• _Exercise details_: For the records below, tally the lines that contain "Mickey" and give only that number.

• _Listed entries_:
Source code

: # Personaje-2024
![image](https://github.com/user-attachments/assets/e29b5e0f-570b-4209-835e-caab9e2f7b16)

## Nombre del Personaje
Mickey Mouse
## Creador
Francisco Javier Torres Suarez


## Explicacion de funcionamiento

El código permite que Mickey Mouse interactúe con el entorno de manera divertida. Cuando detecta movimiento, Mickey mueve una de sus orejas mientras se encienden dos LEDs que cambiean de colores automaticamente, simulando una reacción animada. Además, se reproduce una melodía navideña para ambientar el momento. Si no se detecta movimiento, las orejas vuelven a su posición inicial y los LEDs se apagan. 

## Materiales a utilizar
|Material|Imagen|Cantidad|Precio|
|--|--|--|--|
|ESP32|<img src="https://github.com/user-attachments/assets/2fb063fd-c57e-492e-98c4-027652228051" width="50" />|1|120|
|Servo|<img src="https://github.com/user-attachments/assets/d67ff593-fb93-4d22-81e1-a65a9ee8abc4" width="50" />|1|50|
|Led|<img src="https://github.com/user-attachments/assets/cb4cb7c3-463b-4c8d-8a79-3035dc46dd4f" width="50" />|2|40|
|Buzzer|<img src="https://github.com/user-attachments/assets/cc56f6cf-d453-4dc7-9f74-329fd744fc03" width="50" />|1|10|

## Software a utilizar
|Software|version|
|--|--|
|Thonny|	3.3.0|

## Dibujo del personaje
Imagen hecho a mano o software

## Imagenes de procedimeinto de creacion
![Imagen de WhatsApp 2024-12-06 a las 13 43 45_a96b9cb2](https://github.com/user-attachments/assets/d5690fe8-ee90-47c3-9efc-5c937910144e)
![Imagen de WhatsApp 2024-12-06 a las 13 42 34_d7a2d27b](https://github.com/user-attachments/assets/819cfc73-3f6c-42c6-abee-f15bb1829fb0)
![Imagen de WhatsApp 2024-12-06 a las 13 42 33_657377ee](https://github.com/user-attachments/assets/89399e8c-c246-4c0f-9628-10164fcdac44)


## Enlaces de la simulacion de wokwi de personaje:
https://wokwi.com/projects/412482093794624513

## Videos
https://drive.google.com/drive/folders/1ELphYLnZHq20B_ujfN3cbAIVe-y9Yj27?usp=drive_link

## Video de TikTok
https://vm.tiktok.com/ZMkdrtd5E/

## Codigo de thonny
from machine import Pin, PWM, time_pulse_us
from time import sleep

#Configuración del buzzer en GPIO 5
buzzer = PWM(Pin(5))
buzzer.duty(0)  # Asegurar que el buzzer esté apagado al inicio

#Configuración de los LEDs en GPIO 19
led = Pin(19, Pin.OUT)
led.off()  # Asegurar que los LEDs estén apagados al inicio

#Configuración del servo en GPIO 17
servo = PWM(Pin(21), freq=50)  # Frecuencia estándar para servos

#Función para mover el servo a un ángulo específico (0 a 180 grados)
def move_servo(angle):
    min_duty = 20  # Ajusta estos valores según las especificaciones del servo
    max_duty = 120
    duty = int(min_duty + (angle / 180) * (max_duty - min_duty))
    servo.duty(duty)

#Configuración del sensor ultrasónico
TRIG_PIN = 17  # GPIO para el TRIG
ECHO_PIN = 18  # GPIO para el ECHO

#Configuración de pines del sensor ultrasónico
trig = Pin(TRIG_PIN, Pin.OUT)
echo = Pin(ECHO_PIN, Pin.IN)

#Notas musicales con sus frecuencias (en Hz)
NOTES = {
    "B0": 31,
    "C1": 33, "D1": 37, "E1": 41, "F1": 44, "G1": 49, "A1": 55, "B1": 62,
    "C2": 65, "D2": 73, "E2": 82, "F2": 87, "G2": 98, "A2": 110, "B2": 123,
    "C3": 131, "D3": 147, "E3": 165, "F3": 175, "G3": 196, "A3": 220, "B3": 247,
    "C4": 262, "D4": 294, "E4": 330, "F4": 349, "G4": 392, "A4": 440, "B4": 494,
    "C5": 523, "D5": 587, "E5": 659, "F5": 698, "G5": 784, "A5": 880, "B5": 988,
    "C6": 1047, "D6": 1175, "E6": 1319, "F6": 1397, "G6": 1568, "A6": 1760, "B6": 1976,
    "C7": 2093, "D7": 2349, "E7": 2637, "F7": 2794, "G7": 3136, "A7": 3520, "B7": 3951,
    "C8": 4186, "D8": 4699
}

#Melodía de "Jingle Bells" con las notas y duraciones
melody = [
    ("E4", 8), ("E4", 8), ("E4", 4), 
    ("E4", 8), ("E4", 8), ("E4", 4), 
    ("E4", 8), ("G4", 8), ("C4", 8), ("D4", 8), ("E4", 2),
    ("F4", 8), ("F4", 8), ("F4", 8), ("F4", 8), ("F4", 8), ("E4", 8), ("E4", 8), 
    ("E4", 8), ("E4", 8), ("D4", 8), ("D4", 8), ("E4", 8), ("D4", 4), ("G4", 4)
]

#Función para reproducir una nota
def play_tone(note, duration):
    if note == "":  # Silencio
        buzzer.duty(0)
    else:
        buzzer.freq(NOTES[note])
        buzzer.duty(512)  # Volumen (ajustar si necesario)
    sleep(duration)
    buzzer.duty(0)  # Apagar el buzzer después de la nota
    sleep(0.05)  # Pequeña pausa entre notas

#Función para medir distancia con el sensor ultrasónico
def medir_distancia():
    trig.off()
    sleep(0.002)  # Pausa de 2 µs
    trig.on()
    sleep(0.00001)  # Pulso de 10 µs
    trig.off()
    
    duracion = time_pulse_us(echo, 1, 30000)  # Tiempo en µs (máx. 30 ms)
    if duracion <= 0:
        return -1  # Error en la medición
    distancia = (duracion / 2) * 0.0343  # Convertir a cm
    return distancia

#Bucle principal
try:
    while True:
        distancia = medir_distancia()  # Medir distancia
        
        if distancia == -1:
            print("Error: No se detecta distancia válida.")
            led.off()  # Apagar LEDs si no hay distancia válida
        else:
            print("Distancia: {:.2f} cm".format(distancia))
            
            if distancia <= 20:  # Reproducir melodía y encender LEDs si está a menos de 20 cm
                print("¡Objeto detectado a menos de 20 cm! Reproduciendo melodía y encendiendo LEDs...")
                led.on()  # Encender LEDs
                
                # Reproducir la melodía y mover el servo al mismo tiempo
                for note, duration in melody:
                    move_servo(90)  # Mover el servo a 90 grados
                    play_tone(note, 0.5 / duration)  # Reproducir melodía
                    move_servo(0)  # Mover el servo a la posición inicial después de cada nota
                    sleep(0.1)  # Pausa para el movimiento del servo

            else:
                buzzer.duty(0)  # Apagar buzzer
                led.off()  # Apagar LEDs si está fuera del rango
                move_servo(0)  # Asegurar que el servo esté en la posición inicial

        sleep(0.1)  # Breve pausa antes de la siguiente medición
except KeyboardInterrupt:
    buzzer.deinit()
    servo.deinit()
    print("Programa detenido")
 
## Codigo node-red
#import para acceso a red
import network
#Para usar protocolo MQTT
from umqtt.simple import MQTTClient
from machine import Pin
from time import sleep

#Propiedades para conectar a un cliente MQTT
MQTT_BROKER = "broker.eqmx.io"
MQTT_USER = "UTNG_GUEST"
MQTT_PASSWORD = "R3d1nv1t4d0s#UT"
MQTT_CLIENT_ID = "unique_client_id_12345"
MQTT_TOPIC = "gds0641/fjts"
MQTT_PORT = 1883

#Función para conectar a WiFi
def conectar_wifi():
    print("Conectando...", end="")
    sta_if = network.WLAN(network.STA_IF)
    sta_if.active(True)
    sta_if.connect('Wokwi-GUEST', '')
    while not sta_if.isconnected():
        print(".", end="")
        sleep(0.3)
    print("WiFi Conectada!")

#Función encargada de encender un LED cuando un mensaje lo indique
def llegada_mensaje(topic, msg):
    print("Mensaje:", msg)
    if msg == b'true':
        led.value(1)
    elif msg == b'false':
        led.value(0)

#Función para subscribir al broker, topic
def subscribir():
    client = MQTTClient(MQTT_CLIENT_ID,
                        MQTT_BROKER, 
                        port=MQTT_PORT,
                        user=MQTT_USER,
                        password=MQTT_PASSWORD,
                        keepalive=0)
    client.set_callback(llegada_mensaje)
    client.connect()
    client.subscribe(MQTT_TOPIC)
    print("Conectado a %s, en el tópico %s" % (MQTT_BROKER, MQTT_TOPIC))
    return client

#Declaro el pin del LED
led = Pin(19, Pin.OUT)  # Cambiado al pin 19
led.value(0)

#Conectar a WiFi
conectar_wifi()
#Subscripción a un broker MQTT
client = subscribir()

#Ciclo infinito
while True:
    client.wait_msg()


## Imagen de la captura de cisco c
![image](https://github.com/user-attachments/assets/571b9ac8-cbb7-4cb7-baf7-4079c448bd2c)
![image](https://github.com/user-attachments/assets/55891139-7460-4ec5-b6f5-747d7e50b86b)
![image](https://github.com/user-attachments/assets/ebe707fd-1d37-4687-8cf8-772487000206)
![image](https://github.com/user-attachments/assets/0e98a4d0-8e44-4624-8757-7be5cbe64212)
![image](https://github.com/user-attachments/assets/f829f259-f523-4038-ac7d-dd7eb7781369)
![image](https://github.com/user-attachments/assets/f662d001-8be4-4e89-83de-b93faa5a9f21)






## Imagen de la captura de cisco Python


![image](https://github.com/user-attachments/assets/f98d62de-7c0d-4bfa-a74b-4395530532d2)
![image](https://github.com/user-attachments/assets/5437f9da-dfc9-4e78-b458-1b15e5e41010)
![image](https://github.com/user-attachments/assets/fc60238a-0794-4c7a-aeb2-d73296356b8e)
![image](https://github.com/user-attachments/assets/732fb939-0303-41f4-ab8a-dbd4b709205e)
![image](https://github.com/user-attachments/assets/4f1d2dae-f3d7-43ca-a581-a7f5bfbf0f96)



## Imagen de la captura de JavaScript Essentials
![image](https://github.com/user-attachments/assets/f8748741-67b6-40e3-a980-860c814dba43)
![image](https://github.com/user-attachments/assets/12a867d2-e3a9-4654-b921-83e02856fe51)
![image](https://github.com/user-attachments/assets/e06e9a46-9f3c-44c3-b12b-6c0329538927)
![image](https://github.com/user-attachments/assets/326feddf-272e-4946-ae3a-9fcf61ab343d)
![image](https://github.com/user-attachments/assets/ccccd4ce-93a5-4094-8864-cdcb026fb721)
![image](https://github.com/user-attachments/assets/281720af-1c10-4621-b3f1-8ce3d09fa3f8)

• _Solved problem_: 2